___ Exercise inputs ___

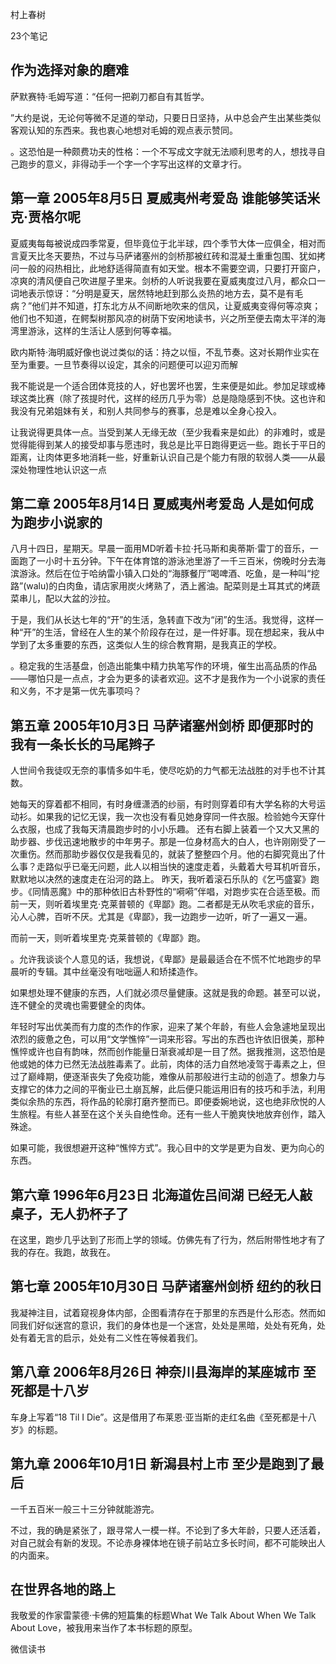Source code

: 
村上春树

23个笔记

## 作为选择对象的磨难

萨默赛特·毛姆写道：“任何一把剃刀都自有其哲学。

”大约是说，无论何等微不足道的举动，只要日日坚持，从中总会产生出某些类似客观认知的东西来。我也衷心地想对毛姆的观点表示赞同。

。这恐怕是一种颇费功夫的性格：一个不写成文字就无法顺利思考的人，想找寻自己跑步的意义，非得动手一个字一个字写出这样的文章才行。

## 第一章 2005年8月5日 夏威夷州考爱岛 谁能够笑话米克·贾格尔呢

夏威夷每每被说成四季常夏，但毕竟位于北半球，四个季节大体一应俱全，相对而言夏天比冬天要热，不过与马萨诸塞州的剑桥那被红砖和混凝土重重包围、犹如拷问一般的闷热相比，此地舒适得简直有如天堂。根本不需要空调，只要打开窗户，凉爽的清风便自己吹进屋子里来。剑桥的人听说我要在夏威夷度过八月，都众口一词地表示惊讶：“分明是夏天，居然特地赶到那么炎热的地方去，莫不是有毛病？”他们并不知道，打东北方从不间断地吹来的信风，让夏威夷变得何等凉爽；他们也不知道，在鳄梨树那风凉的树荫下安闲地读书，兴之所至便去南太平洋的海湾里游泳，这样的生活让人感到何等幸福。

欧内斯特·海明威好像也说过类似的话：持之以恒，不乱节奏。这对长期作业实在至为重要。一旦节奏得以设定，其余的问题便可以迎刃而解

我不能说是一个适合团体竞技的人，好也罢坏也罢，生来便是如此。参加足球或棒球这类比赛（除了孩提时代，这样的经历几乎为零）总是隐隐感到不快。这也许和我没有兄弟姐妹有关，和别人共同参与的赛事，总是难以全身心投入。

让我说得更具体一点。当受到某人无缘无故（至少我看来是如此）的非难时，或是觉得能得到某人的接受却事与愿违时，我总是比平日跑得更远一些。跑长于平日的距离，让肉体更多地消耗一些，好重新认识自己是个能力有限的软弱人类——从最深处物理性地认识这一点

## 第二章 2005年8月14日 夏威夷州考爱岛 人是如何成为跑步小说家的

八月十四日，星期天。早晨一面用MD听着卡拉·托马斯和奥蒂斯·雷丁的音乐，一面跑了一小时十五分钟。下午在体育馆的游泳池里游了一千三百米，傍晚时分去海滨游泳。然后在位于哈纳雷小镇入口处的“海豚餐厅”喝啤酒、吃鱼，是一种叫“挖路”(walu)的白肉鱼，请店家用炭火烤熟了，洒上酱油。配菜则是土耳其式的烤蔬菜串儿，配以大盆的沙拉。

于是，我们从长达七年的“开”的生活，急转直下改为“闭”的生活。我觉得，这样一种“开”的生活，曾经在人生的某个阶段存在过，是一件好事。现在想起来，我从中学到了太多重要的东西，这类似人生的综合教育期，是我真正的学校。

。稳定我的生活基盘，创造出能集中精力执笔写作的环境，催生出高品质的作品——哪怕只是一点点，才会为更多的读者欢迎。这不才是我作为一个小说家的责任和义务，不才是第一优先事项吗？

## 第五章 2005年10月3日 马萨诸塞州剑桥 即便那时的我有一条长长的马尾辫子

人世间令我徒叹无奈的事情多如牛毛，使尽吃奶的力气都无法战胜的对手也不计其数。

她每天的穿着都不相同，有时身缠潇洒的纱丽，有时则穿着印有大学名称的大号运动衫。如果我的记忆无误，我一次也没有看见她身穿同一件衣服。检验她今天穿什么衣服，也成了我每天清晨跑步时的小小乐趣。 还有右脚上装着一个又大又黑的助步器、步伐迅速地散步的中年男子。那是一位身材高大的白人，也许刚刚受了一次重伤。然而那助步器仅仅是我看见的，就装了整整四个月。他的右脚究竟出了什么事？走路似乎已毫无问题，此人以相当快的速度走着，头戴着大号耳机听音乐，默默地以决然的速度走在沿河的路上。 昨天，我听着滚石乐队的《乞丐盛宴》跑步。《同情恶魔》中的那种依旧古朴野性的“嗬嗬”伴唱，对跑步实在合适至极。而前一天，则听着埃里克·克莱普顿的《卑鄙》跑。二者都是无从吹毛求疵的音乐，沁人心脾，百听不厌。尤其是《卑鄙》，我一边跑步一边听，听了一遍又一遍。

而前一天，则听着埃里克·克莱普顿的《卑鄙》跑。

。允许我谈谈个人意见的话，我想说，《卑鄙》是最最适合在不慌不忙地跑步的早晨听的专辑。其中丝毫没有咄咄逼人和矫揉造作。

如果想处理不健康的东西，人们就必须尽量健康。这就是我的命题。甚至可以说，连不健全的灵魂也需要健全的肉体。

年轻时写出优美而有力度的杰作的作家，迎来了某个年龄，有些人会急遽地呈现出浓烈的疲惫之色，可以用“文学憔悴”一词来形容。写出的东西也许依旧很美，那种憔悴或许也自有韵味，然而创作能量日渐衰减却是一目了然。据我推测，这恐怕是他或她的体力已然无法战胜毒素了。此前，肉体的活力自然地凌驾于毒素之上，但过了巅峰期，便逐渐丧失了免疫功能，难像从前那般进行主动的创造了。想象力与支撑它的体力之间的平衡业已土崩瓦解，此后便只能运用旧有的技巧和手法，利用类似余热的东西，将作品的轮廓打磨齐整而已。即便委婉地说，这也绝非欣悦的人生旅程。有些人甚至在这个关头自绝性命。还有一些人干脆爽快地放弃创作，踏入殊途。

如果可能，我很想避开这种“憔悴方式”。我心目中的文学是更为自发、更为向心的东西。

## 第六章 1996年6月23日 北海道佐吕间湖 已经无人敲桌子，无人扔杯子了

在这里，跑步几乎达到了形而上学的领域。仿佛先有了行为，然后附带性地才有了我的存在。我跑，故我在。

## 第七章 2005年10月30日 马萨诸塞州剑桥 纽约的秋日

我凝神注目，试着窥视身体内部，企图看清存在于那里的东西是什么形态。然而如同我们好似迷宫的意识，我们的身体也是一个迷宫，处处是黑暗，处处有死角，处处有着无言的启示，处处有二义性在等候着我们。

## 第八章 2006年8月26日 神奈川县海岸的某座城市 至死都是十八岁

车身上写着“18 Til I Die”。这是借用了布莱恩·亚当斯的走红名曲《至死都是十八岁》的标题。

## 第九章 2006年10月1日 新潟县村上市 至少是跑到了最后

一千五百米一般三十三分钟就能游完。

不过，我的确是紧张了，跟寻常人一模一样。不论到了多大年龄，只要人还活着，对自己就会有新的发现。不论赤身裸体地在镜子前站立多长时间，都不可能映出人的内面来。

## 在世界各地的路上

我敬爱的作家雷蒙德·卡佛的短篇集的标题What We Talk About When We Talk About Love，被我用来当作了本书标题的原型。

微信读书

___

What is being asked: Read through the entries, then copy every line where the string "马萨诸塞州剑桥" is found.

Reply to the exercise:
## 第五章 2005年10月3日 马萨诸塞州剑桥 即便那时的我有一条长长的马尾辫子
## 第七章 2005年10月30日 马萨诸塞州剑桥 纽约的秋日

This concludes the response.